To summarize the above, the milk tastes sweeter because with the application of heat, the lactose sugars break apart into much sweeter galactose and glucose sugars. As subsequently more heat is applied, more sugars break apart so the milk gets perceptively sweeter and sweeter. This only continues up to a point though. As the temperature reaches 180°F/82°C the maillard reaction begins to play an important role and galactose and glucose sugars disappear as they react with the now available amino acids (proteins). The result is a reduction of perceived sweetness! The bottom line is that there exists a “sweet spot” between the maximum production of galactose and glucose prior to the point that the sugar browning strips them away. Also, an important consequence is that it’s not just about sweetness, the taste of the milk will also change.

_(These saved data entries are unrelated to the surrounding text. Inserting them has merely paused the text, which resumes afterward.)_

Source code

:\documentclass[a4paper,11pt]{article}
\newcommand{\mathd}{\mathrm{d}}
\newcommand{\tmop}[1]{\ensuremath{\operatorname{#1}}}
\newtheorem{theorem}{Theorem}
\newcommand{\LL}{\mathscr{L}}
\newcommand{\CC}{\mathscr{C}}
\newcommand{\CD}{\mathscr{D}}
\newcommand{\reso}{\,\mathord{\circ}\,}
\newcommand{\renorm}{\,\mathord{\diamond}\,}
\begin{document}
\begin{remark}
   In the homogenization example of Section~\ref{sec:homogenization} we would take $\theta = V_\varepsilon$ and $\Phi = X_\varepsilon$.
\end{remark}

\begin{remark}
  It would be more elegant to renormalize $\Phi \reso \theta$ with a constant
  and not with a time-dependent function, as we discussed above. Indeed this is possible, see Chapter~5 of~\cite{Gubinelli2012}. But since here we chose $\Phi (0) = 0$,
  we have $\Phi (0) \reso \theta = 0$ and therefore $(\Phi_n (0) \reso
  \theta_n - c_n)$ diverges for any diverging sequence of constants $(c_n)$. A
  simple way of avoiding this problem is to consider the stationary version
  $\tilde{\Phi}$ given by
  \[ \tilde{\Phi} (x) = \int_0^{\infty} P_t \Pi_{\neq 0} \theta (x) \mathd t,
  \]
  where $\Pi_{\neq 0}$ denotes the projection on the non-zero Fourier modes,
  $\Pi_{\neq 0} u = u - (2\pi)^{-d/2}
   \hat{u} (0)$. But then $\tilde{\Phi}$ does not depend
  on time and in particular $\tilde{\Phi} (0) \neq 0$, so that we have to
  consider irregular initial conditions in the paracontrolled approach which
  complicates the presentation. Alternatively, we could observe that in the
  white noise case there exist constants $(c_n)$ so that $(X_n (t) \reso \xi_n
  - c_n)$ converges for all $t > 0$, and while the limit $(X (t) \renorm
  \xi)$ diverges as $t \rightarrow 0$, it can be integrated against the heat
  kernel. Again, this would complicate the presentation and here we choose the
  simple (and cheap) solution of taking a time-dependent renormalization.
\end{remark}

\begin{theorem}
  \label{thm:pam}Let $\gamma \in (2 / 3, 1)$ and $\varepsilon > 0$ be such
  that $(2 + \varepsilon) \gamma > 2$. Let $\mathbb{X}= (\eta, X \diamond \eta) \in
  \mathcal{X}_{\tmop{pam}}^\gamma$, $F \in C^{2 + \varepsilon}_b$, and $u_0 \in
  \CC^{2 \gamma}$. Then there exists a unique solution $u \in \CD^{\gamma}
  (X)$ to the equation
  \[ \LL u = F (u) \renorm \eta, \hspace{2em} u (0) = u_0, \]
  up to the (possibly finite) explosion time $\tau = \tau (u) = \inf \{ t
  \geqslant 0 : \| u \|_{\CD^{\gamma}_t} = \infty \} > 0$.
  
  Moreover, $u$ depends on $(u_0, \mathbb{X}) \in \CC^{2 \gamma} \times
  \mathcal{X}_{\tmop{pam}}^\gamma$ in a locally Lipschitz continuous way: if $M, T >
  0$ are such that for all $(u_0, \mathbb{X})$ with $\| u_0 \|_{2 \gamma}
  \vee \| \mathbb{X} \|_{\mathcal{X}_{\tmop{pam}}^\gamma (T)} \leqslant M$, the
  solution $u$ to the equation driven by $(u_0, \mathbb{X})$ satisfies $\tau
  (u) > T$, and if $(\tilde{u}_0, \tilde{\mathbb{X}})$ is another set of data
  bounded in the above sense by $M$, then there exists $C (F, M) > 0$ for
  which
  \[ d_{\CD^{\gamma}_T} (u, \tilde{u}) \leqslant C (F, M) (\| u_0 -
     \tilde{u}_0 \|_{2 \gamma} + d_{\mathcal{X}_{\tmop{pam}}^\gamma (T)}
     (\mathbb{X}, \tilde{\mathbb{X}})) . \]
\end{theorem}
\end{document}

Getting back to the actual event, the first tasting exercise explored two coffee-to-milk ratios, and I felt that due to some setup challenges (different temperatures of each ratio), the experiment was unsuccessful.
The second tasting exercise in the session was designed to explore milk taste alone, and it was very successful! We steamed three samples of milk to 130°F/54°C, 160°F/71°C, and 180°F/82°C. We then put all of these samples into a 130°F/54°C water bath to bring them all to the same temperature and hold them there until tasting. The purpose of the last step was to eliminate the effect of final tasting temperature on the perceived sweetness. I honestly thought that no one would like the 180°F/82°C samples. I was quite wrong! The group of participates were really divided on which milk they preferred. Some said that the 160°F/71°C was the sweetest and preferred that and some preferred the less sweet and more complex tasting 180°F/82°C sample. It’s debatable that it was more complex in a good way, but this is where personal taste preference came into play!
All-in-all the session was a smashing success, and I found working with Stephen a true pleasure and wonderful learning experience. I can’t wait until next year!